Veto Power. Veto power is the ability to exclude a tertiary or additional partner, with or without some level of discussion. The idea is that the individual (from booty call to fuck buddy to a new romantic partner) is ruled out as an option and it is accepted and respected. A veto with some discussion is the idea that you may veto a prospective partner of mine, but that you must provide a brief explanation as to why and then we cannot discuss it further; this is the scenario that seems to cause the most arguments, but also identifies long-standing issues the quickest. In the event that a partner consistently vetoes other people that you would like involved in your life, you will be able to understand if s/he is struggling with jealousy, possessiveness, or some type of character defect that needs to be worked out. Valid arguments for absolute veto power include confirmation that one will always have a consistent influence over a partner and that it is helpful if you are at the beginning of a nonmonogamous relationship.
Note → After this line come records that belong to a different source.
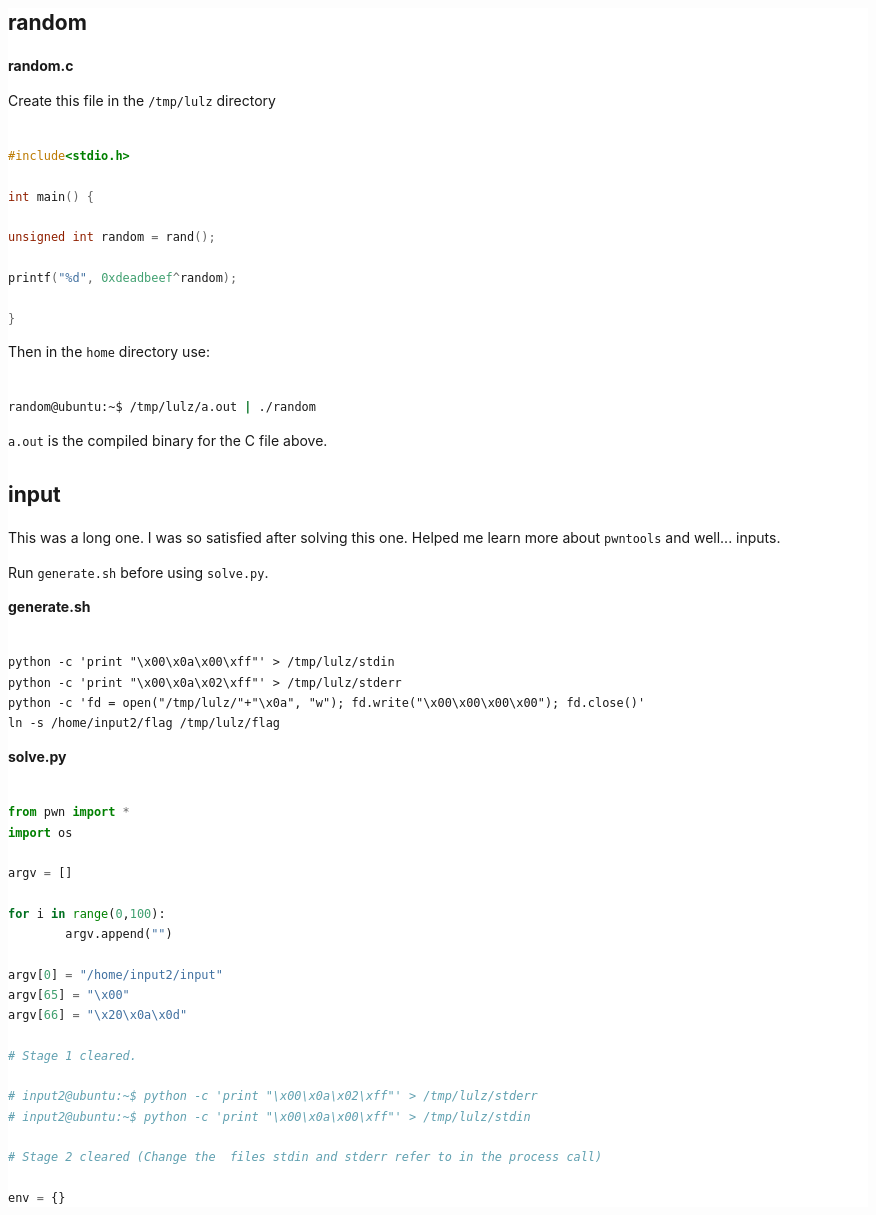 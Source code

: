## random

**random.c**

Create this file in the `/tmp/lulz` directory

```C

#include<stdio.h>

int main() {

unsigned int random = rand();

printf("%d", 0xdeadbeef^random);

}
```

Then in the `home` directory use:

```bash

random@ubuntu:~$ /tmp/lulz/a.out | ./random
```

`a.out` is the compiled binary for the C file above.

## input

This was a long one. I was so satisfied after solving this one. Helped me learn more about `pwntools` and well... inputs.

Run `generate.sh` before using `solve.py`.

**generate.sh**

``` shell

python -c 'print "\x00\x0a\x00\xff"' > /tmp/lulz/stdin
python -c 'print "\x00\x0a\x02\xff"' > /tmp/lulz/stderr
python -c 'fd = open("/tmp/lulz/"+"\x0a", "w"); fd.write("\x00\x00\x00\x00"); fd.close()'
ln -s /home/input2/flag /tmp/lulz/flag
```

**solve.py**

```python

from pwn import *
import os

argv = []

for i in range(0,100):
        argv.append("")

argv[0] = "/home/input2/input"
argv[65] = "\x00"
argv[66] = "\x20\x0a\x0d"

# Stage 1 cleared.

# input2@ubuntu:~$ python -c 'print "\x00\x0a\x02\xff"' > /tmp/lulz/stderr
# input2@ubuntu:~$ python -c 'print "\x00\x0a\x00\xff"' > /tmp/lulz/stdin

# Stage 2 cleared (Change the  files stdin and stderr refer to in the process call)

env = {}
``` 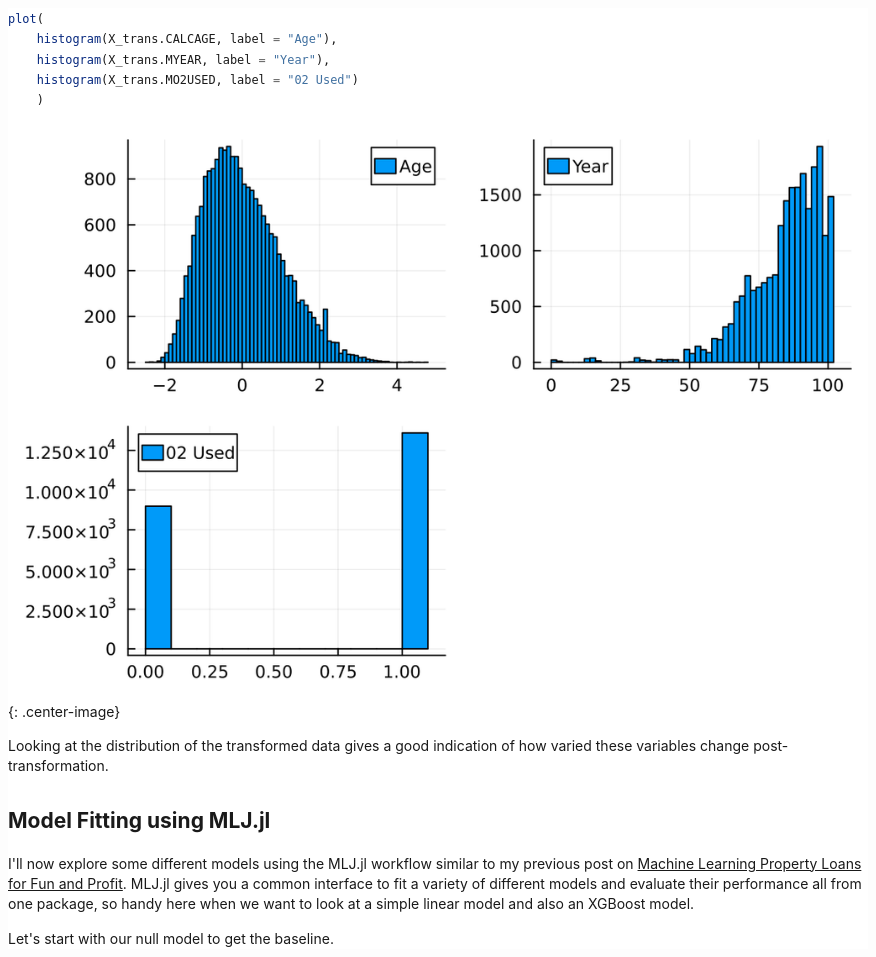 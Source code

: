 
```julia
plot(
    histogram(X_trans.CALCAGE, label = "Age"),
    histogram(X_trans.MYEAR, label = "Year"),
    histogram(X_trans.MO2USED, label = "02 Used")
    )
```

![Variable distribution](/assets/mteverest/variable_dist.svg "Variable distribution"){: .center-image}

Looking at the distribution of the transformed data gives a good indication of how varied these variables change post-transformation. 

## Model Fitting using MLJ.jl

I'll now explore some different models using the MLJ.jl workflow similar to my previous post on [Machine Learning Property Loans for Fun and Profit](https://dm13450.github.io/2022/07/08/Machine-Learning-Property-Loans.html). MLJ.jl gives you a common interface to fit a variety of different models and evaluate their performance all from one package, so handy here when we want to look at a simple linear model and also an XGBoost model. 

Let's start with our null model to get the baseline. 

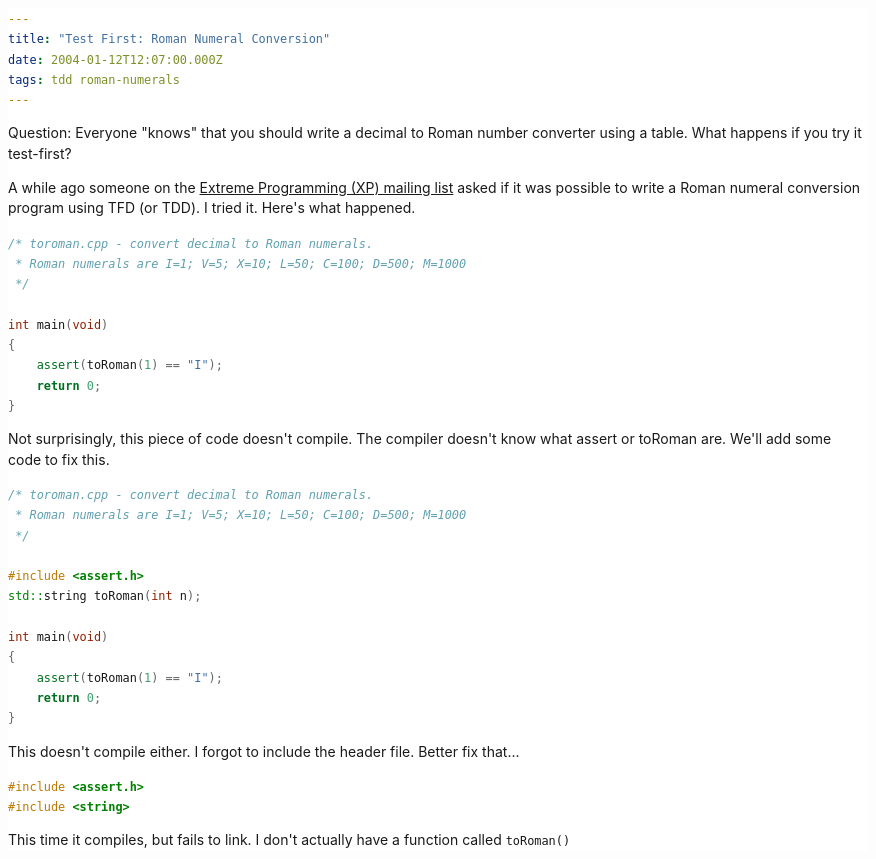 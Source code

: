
 ```yaml
---
title: "Test First: Roman Numeral Conversion"
date: 2004-01-12T12:07:00.000Z
tags: tdd roman-numerals
---
```

Question: Everyone "knows" that you should write a decimal to Roman number
converter using a table. What happens if you try it test-first?

A while ago someone on the [Extreme Programming (XP) mailing
list](http://groups.yahoo.com/group/extremeprogramming/) asked if it was
possible to write a Roman numeral conversion program using TFD (or TDD). I
tried it. Here's what happened.

```c++
/* toroman.cpp - convert decimal to Roman numerals.
 * Roman numerals are I=1; V=5; X=10; L=50; C=100; D=500; M=1000
 */

int main(void)
{
    assert(toRoman(1) == "I");
    return 0;
}
```

Not surprisingly, this piece of code doesn't compile. The compiler doesn't know
what assert or toRoman are. We'll add some code to fix this.

```c++
/* toroman.cpp - convert decimal to Roman numerals.
 * Roman numerals are I=1; V=5; X=10; L=50; C=100; D=500; M=1000
 */

#include <assert.h>
std::string toRoman(int n);

int main(void)
{
    assert(toRoman(1) == "I");
    return 0;
}
```

This doesn't compile either. I forgot to include the <string> header file.
Better fix that...

```c++
#include <assert.h>
#include <string>
```

This time it compiles, but fails to link. I don't actually have a function
called `toRoman()`
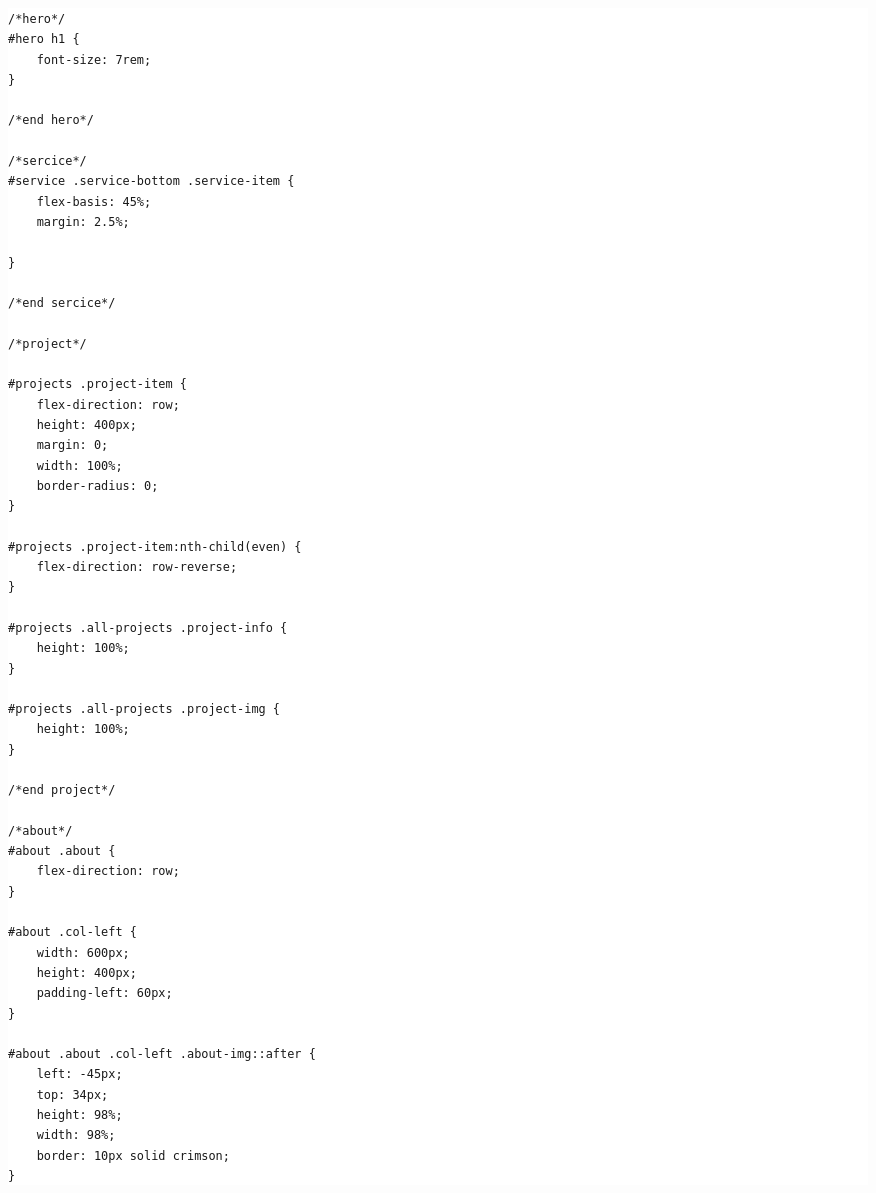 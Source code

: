     /*hero*/
    #hero h1 {
        font-size: 7rem;
    }

    /*end hero*/

    /*sercice*/
    #service .service-bottom .service-item {
        flex-basis: 45%;
        margin: 2.5%;

    }

    /*end sercice*/

    /*project*/

    #projects .project-item {
        flex-direction: row;
        height: 400px;
        margin: 0;
        width: 100%;
        border-radius: 0;
    }

    #projects .project-item:nth-child(even) {
        flex-direction: row-reverse;
    }

    #projects .all-projects .project-info {
        height: 100%;
    }

    #projects .all-projects .project-img {
        height: 100%;
    }

    /*end project*/

    /*about*/
    #about .about {
        flex-direction: row;
    }

    #about .col-left {
        width: 600px;
        height: 400px;
        padding-left: 60px;
    }

    #about .about .col-left .about-img::after {
        left: -45px;
        top: 34px;
        height: 98%;
        width: 98%;
        border: 10px solid crimson;
    }
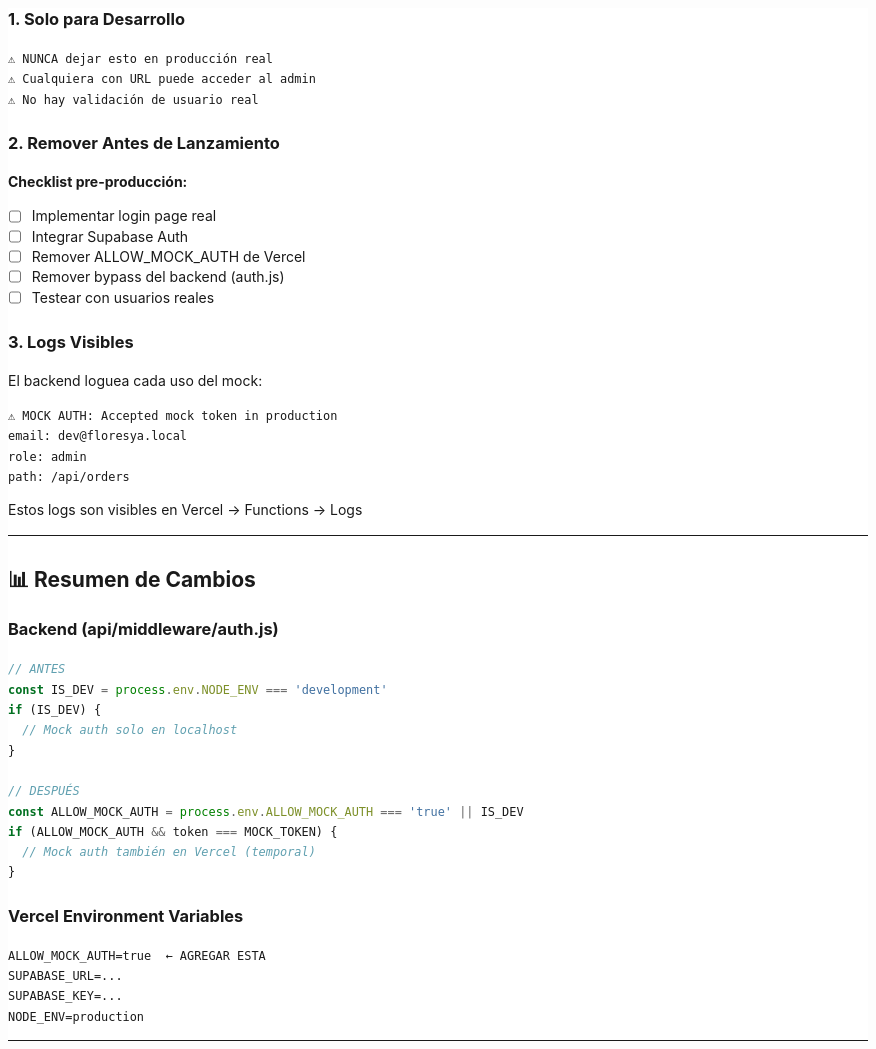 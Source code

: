 ### **1. Solo para Desarrollo**

```
⚠️ NUNCA dejar esto en producción real
⚠️ Cualquiera con URL puede acceder al admin
⚠️ No hay validación de usuario real
```

### **2. Remover Antes de Lanzamiento**

**Checklist pre-producción:**

- [ ] Implementar login page real
- [ ] Integrar Supabase Auth
- [ ] Remover ALLOW_MOCK_AUTH de Vercel
- [ ] Remover bypass del backend (auth.js)
- [ ] Testear con usuarios reales

### **3. Logs Visibles**

El backend loguea cada uso del mock:

```
⚠️ MOCK AUTH: Accepted mock token in production
email: dev@floresya.local
role: admin
path: /api/orders
```

Estos logs son visibles en Vercel → Functions → Logs

---

## 📊 Resumen de Cambios

### **Backend (api/middleware/auth.js)**

```javascript
// ANTES
const IS_DEV = process.env.NODE_ENV === 'development'
if (IS_DEV) {
  // Mock auth solo en localhost
}

// DESPUÉS
const ALLOW_MOCK_AUTH = process.env.ALLOW_MOCK_AUTH === 'true' || IS_DEV
if (ALLOW_MOCK_AUTH && token === MOCK_TOKEN) {
  // Mock auth también en Vercel (temporal)
}
```

### **Vercel Environment Variables**

```
ALLOW_MOCK_AUTH=true  ← AGREGAR ESTA
SUPABASE_URL=...
SUPABASE_KEY=...
NODE_ENV=production
```

--- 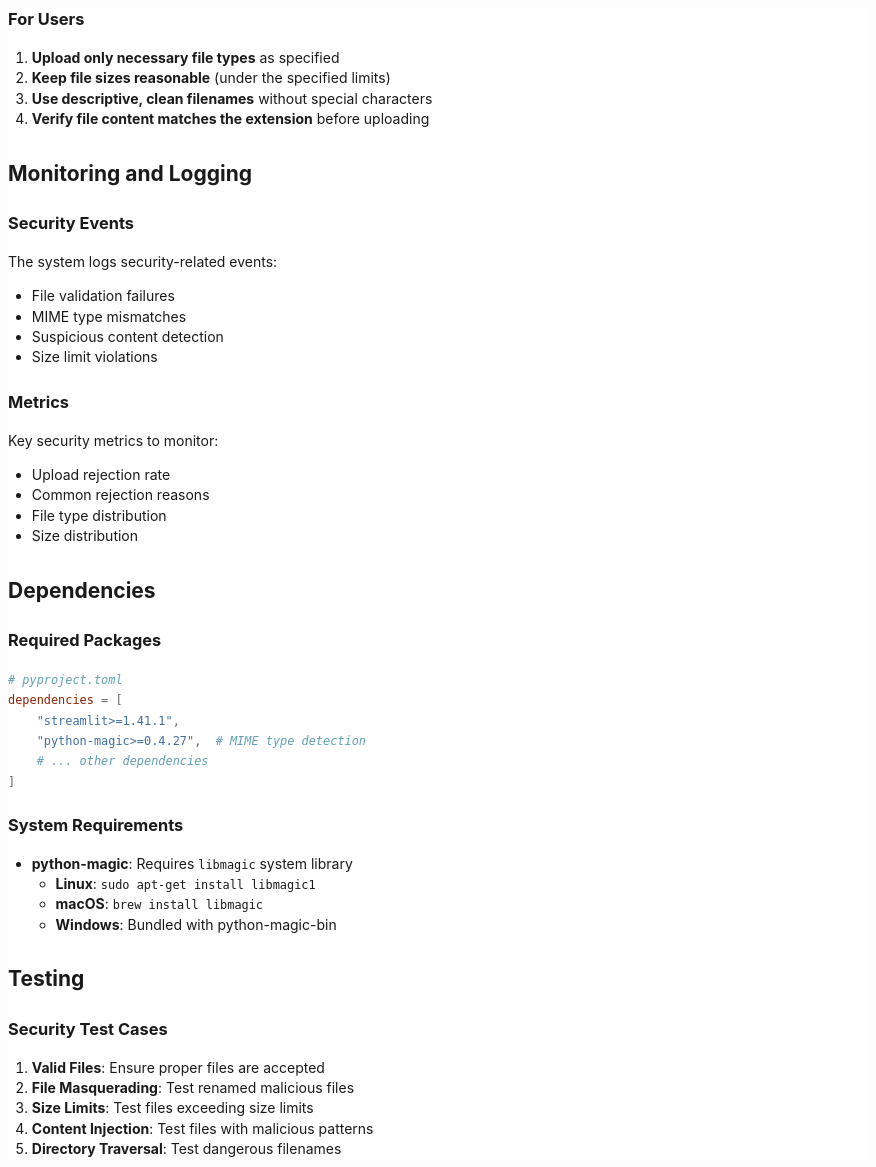 ### For Users

1. **Upload only necessary file types** as specified
2. **Keep file sizes reasonable** (under the specified limits)
3. **Use descriptive, clean filenames** without special characters
4. **Verify file content matches the extension** before uploading

## Monitoring and Logging

### Security Events

The system logs security-related events:
- File validation failures
- MIME type mismatches
- Suspicious content detection
- Size limit violations

### Metrics

Key security metrics to monitor:
- Upload rejection rate
- Common rejection reasons
- File type distribution
- Size distribution

## Dependencies

### Required Packages

```toml
# pyproject.toml
dependencies = [
    "streamlit>=1.41.1",
    "python-magic>=0.4.27",  # MIME type detection
    # ... other dependencies
]
```

### System Requirements

- **python-magic**: Requires `libmagic` system library
  - **Linux**: `sudo apt-get install libmagic1`
  - **macOS**: `brew install libmagic`
  - **Windows**: Bundled with python-magic-bin

## Testing

### Security Test Cases

1. **Valid Files**: Ensure proper files are accepted
2. **File Masquerading**: Test renamed malicious files
3. **Size Limits**: Test files exceeding size limits
4. **Content Injection**: Test files with malicious patterns
5. **Directory Traversal**: Test dangerous filenames
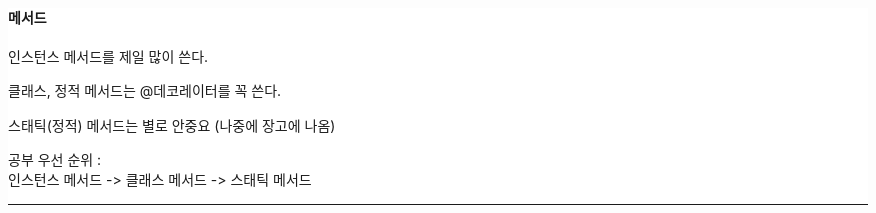 #### **메서드**
인스턴스 메서드를 제일 많이 쓴다.

클래스, 정적 메서드는 @데코레이터를 꼭 쓴다.

스태틱(정적) 메서드는 별로 안중요
(나중에 장고에 나옴)

공부 우선 순위 :  
인스턴스 메서드 -> 클래스 메서드 -> 스태틱 메서드

---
Balance vs. Equality. While this is a principle more than a rule, it tends to inform partners’ agreements generally, and you will be able to identify whether you tend toward a need for equality or balance as you read through your rules. Do you/your partner(s) prefer that everything be equal, as in “all parties stay out with a tertiary partner two times weekly until midnight,” or do you/your partner prefer balance, as in both people are getting their needs met but are not caught up on the rules being exactly the same in order to feel as if they are being treated respectfully?
Content of Sexual Encounters. Who could deny that rules around sexual encounters are the most common for nonmonogamous partners? The most common rule in this area is to decide these things in advance, with cool heads and fluorescent lights. The main question revolves around do you want to set limits on what your partner(s) can do with other people/do you want to know what s/he is doing? Further, are there sexual things you want to keep for a primary partner? Or have you decided that it’s the closeness provided by an emotional attachment that keeps your relationship special? Relatedly, will you want to know the results of sexually transmitted infection testing of all partners that your partner(s) have, and/or will you want to go together to be tested?
While there are many types of agreements, some of which have extensive rules and some of which have only a few flexible boundaries, the above are the most common and elemental for a happy, healthy open relationship. Be happy that you are in the type of relationship that allows for discussion of feelings as well as standards of behavior.